Lettere alla redazioneIl grande cuore di Don Pantaleone

Il grande cuore di Don Pantaleone

Inserito da (redazionelda), giovedì 14 maggio 2015 16:48:40

di Salvatore Ulisse Di Pama*

Una comunità, come dice il Poeta, è fatta di terra e di sangue.

Io aggiungerei è fatta di volti, di suoni, di lacrime e di aneddoti.

Un ricco patrimonio a cui attingere e a cui far ricorso quando si comincia a parlare di una persona compaesana, viva o estinta che sia.

Un muro sbrecciato, un'aiuola, una panchina, una fontanella, testimoniano lontani ricordi, tuffi al cuore, emozioni difficili da illustrare ma che ti riempiono dentro e ti aiutano a vivere .

Il Santuario dei Santi Medici Cosma e Damiano finchè ci sarà ricordo, finchè si susseguiranno generazioni diverse, sarà un tutt'uno con la presenza e l'impegno di un uomo, di un sacerdote: Don Pantaleone Amato.

Un personaggio unico, per chi l'ha conosciuto, un personaggio che si ricorda volentieri e per chi, come me l'ha conosciuto da bambino e poi come medico lo si è ritrovato quale paziente.

E, come in un film in bianco e nero ecco vedere i suoi sorrisi di rudezza ma ancor più di tanta umanità.

Il suo apparire burbero, il suo atteggiamento talora scontroso, da bambino m' intimoriva ma devo ammetterlo esercitava anche un particolare senso di sicurezza di un uomo fra gli uomini, duro, forte come solo lo sanno essere gli uomini della montagna, della fatica, di quanti conoscono le difficoltà del vivere quotidiano ed ancora di più di mantenere il contatto con il gregge a lui affidato.

Don Pantaleone Amato non era un uomo di giaculatorie e, poco incline al cicaleggio delle beghine che nei tempi addietro affollavano la sacrestia.

Don Pantaleone Amato sapeva arrivare dritto al cuore della gente, sapeva dialogare con gli uomini ecco perché le partitelle a carte erano occasione per incontrare gli amici, gli uomini del paese e conquistarli, consigliandoli e forse convertendoli.

Una sorta di Don Giovanni Bosco che amava i passatempi e studiava gli atteggiamenti per far sentire e sentirsi ravellese fra i ravellesi, un pari sicuramente per dignità, per umiltà, per la missione che aveva scelto in tempi lontani e duri.

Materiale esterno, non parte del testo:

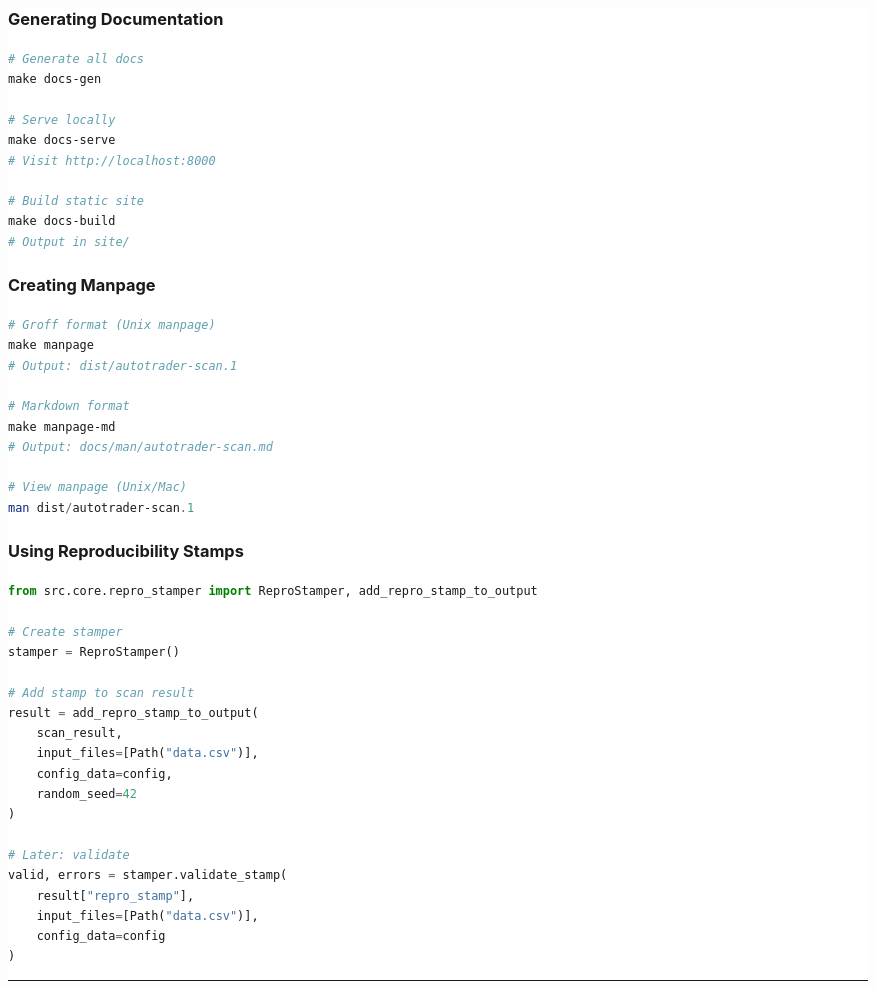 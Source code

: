 ### Generating Documentation
```powershell
# Generate all docs
make docs-gen

# Serve locally
make docs-serve
# Visit http://localhost:8000

# Build static site
make docs-build
# Output in site/
```

### Creating Manpage
```powershell
# Groff format (Unix manpage)
make manpage
# Output: dist/autotrader-scan.1

# Markdown format
make manpage-md
# Output: docs/man/autotrader-scan.md

# View manpage (Unix/Mac)
man dist/autotrader-scan.1
```

### Using Reproducibility Stamps
```python
from src.core.repro_stamper import ReproStamper, add_repro_stamp_to_output

# Create stamper
stamper = ReproStamper()

# Add stamp to scan result
result = add_repro_stamp_to_output(
    scan_result,
    input_files=[Path("data.csv")],
    config_data=config,
    random_seed=42
)

# Later: validate
valid, errors = stamper.validate_stamp(
    result["repro_stamp"],
    input_files=[Path("data.csv")],
    config_data=config
)
```

---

Un sacerdote "sui generis" direi, di quelli che si amano o si evitano ma, sicuramente un sacerdote autentico, di cui potersi fidare e a cui poter ricorrere per un consiglio.

Un sacerdote pieno di tanta umanità.

Il ricordo ha un senso ed uno scopo che è quello di non dimenticare le nostre radici, il nostro vissuto, le nostre incomprensioni.

Lo stare assieme e il comprendersi reciprocamente, fa sì che tutto questo sia comunità, che la rende famiglia e ci aiuta a pensare guardando al passato e proiettandosi al futuro, creando non la "città del sole" ma, una città vivibile ma, ancor di più matura.

Grazie Don Pantaleone Amato per ciò che ci hai lasciato.